Fisher-Price has recalled nearly 5 million baby sleepers after they were linked to dozens of infant deaths.

The US Consumer Product Safety Commission urged customers to stop using the Rock ’n Play sleeper “immediately” following reports of more than 30 fatalities over a decade.

The babies died after rolling over onto their stomach or side while unrestrained in the product, a padded cradle that vibrates to help them drop off to sleep.

The recall comes after American magazine Consumer Reports linked the sleeper to the deaths of 32 infants, some of whom were said to have suffocated.

Fisher-Price last week warned parents to stop using the sleeper once their child was three months old – the age at which babies typically begin to roll over – but the American Academy of Pediatrics (AAP) called for the sleeper’s complete withdrawal.

“This product is deadly and should be recalled immediately,” said AAP president Kyle Yasuda. “When parents purchase a product for their baby or child, many assume that if it’s being sold in a store, it must be safe to use. Tragically, that is not the case.”

Fisher-Price said it stood by “the safety of all of our products” but was recalling the sleeper “given the reported incidents in which the product was used contrary to safety warnings and instructions”.
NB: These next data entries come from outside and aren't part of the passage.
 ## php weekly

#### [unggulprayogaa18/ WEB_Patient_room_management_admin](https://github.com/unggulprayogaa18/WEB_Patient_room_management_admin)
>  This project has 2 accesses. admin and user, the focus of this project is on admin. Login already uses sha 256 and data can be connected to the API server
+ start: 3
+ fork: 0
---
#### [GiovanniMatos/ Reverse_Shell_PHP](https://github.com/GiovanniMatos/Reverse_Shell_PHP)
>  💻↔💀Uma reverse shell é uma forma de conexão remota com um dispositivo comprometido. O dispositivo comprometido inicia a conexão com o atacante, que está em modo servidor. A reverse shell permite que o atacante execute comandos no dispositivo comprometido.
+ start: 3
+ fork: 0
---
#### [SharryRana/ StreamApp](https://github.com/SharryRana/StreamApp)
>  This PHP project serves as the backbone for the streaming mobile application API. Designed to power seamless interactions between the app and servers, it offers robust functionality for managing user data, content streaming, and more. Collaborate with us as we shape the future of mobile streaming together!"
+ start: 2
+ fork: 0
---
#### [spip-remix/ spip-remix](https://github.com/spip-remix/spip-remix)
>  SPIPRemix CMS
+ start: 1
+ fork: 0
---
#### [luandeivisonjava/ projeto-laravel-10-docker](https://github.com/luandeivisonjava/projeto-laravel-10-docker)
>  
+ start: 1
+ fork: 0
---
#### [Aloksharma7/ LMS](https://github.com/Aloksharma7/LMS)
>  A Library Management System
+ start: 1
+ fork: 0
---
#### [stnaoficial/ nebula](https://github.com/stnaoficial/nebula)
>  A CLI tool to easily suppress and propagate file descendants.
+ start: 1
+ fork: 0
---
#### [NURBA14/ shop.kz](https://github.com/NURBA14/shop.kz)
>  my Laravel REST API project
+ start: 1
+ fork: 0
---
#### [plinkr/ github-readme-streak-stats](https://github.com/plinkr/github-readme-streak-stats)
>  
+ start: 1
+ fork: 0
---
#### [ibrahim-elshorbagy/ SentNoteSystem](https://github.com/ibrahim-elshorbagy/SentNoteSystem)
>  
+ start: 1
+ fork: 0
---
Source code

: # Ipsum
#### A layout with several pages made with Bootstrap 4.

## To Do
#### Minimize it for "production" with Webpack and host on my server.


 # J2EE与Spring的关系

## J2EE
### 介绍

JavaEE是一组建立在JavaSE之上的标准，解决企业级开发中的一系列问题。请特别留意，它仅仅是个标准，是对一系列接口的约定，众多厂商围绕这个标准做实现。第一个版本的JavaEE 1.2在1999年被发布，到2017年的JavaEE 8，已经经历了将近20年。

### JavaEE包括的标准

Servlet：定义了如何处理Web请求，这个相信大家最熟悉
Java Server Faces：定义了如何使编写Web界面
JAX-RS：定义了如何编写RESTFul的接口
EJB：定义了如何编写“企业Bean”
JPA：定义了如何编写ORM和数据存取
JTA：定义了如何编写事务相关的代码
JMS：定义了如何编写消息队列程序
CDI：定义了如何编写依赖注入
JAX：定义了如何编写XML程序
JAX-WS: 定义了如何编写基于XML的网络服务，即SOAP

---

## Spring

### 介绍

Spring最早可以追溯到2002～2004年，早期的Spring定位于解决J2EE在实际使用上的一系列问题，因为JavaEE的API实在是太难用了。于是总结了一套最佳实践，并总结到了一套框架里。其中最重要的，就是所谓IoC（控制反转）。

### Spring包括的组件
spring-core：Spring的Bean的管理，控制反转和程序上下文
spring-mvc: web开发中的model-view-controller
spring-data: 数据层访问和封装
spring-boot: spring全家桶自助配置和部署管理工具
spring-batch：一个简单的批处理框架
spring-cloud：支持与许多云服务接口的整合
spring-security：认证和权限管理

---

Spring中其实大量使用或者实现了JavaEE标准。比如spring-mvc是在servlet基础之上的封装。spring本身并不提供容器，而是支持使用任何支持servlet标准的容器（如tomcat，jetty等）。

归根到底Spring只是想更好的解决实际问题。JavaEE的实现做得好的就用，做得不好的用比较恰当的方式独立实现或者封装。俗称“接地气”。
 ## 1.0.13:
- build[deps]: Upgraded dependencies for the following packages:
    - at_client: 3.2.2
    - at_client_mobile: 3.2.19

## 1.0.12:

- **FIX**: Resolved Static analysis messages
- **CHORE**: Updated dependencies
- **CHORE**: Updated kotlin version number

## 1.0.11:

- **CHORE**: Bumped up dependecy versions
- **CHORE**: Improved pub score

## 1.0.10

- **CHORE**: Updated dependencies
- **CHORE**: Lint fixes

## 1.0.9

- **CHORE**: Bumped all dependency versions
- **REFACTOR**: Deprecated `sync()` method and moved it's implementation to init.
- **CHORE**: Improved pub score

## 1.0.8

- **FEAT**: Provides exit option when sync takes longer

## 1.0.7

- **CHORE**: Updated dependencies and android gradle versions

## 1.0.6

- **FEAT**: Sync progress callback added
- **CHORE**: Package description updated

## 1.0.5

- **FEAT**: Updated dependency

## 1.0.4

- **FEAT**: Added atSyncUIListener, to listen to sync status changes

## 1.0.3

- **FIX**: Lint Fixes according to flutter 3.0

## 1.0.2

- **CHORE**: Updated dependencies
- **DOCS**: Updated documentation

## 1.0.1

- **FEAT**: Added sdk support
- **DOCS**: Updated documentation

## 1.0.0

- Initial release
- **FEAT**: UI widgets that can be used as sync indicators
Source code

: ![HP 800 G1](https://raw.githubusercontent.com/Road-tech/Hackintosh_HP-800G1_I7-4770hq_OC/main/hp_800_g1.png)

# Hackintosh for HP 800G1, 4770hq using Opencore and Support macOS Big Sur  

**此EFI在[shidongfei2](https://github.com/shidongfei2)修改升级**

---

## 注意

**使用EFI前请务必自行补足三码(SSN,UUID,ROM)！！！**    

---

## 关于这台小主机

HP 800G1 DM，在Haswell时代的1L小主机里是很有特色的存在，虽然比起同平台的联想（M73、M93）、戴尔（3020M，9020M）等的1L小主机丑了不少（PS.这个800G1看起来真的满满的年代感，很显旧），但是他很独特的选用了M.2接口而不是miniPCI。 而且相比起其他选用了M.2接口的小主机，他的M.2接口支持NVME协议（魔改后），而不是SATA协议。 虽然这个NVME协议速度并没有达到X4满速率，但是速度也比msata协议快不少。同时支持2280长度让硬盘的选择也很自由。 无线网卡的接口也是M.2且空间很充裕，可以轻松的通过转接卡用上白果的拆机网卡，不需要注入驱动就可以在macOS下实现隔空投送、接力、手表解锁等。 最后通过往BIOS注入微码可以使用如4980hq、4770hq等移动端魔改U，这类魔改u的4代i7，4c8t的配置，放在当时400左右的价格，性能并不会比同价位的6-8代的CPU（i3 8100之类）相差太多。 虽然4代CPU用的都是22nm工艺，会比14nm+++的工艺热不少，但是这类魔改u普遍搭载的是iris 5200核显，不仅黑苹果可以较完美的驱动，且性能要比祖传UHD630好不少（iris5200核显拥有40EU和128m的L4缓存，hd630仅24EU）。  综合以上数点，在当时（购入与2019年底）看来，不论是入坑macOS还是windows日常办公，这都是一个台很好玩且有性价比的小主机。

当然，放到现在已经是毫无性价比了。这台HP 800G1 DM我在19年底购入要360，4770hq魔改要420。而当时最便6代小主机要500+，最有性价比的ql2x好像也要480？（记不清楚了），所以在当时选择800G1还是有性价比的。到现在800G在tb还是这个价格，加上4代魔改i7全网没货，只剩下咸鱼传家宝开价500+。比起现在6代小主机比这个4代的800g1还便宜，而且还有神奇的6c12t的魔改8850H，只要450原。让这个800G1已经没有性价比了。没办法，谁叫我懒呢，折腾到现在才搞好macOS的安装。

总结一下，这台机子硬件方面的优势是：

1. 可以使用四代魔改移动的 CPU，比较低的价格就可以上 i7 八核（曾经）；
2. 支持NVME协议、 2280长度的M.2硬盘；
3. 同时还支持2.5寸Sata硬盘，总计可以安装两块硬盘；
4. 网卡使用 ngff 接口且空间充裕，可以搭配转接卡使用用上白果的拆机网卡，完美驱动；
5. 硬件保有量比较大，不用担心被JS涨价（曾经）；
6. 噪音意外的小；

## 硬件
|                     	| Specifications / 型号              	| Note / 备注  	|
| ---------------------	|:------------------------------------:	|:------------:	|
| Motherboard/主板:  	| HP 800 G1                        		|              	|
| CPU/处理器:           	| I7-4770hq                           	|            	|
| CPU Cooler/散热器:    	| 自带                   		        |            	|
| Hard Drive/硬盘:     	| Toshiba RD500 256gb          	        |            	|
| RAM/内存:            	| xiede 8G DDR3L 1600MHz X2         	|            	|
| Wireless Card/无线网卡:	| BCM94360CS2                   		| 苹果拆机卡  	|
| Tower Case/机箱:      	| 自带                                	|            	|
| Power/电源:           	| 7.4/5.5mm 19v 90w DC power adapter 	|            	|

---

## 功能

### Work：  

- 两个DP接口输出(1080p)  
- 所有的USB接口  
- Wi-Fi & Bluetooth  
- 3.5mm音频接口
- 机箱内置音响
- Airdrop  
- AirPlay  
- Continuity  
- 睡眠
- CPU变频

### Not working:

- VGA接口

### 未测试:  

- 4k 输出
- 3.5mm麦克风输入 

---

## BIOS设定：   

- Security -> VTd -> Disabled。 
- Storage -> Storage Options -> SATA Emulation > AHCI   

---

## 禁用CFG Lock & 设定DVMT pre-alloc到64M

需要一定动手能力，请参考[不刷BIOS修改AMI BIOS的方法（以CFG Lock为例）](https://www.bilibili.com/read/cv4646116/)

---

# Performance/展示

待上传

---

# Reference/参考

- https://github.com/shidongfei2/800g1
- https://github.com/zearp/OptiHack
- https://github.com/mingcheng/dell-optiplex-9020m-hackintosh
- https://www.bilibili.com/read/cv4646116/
Customers who bought the product can contact the company for a refund or voucher.

Babies are reported to have died after rolling over in Fisher-Price’s Rock ’n Play sleeper

About 4.7 million Rock ’n Play sleepers had been sold for between $40 (£30) and $149 (£114) since the product’s launch in 2009.

According to Consumer Reports, four infant deaths have also been linked to a similar sleeper made by US company Kids II.

Kids II said in each of the “tragic and heartbreaking” cases involving its Ingenuity Moonlight Rocking Sleeper “there were either extenuating circumstances not relating to the sleep product or a failure to follow instructions and warnings”.

The AAP warned parents against the use of all “inclined sleep products” or any other products that require restraining a baby for sleep.

“The APP advises against using car seats, strollers or other devices for sleep because of the risk that a baby could roll or turn into an unsafe position and be incapable of moving, leading to suffocation or strangulation,” it added.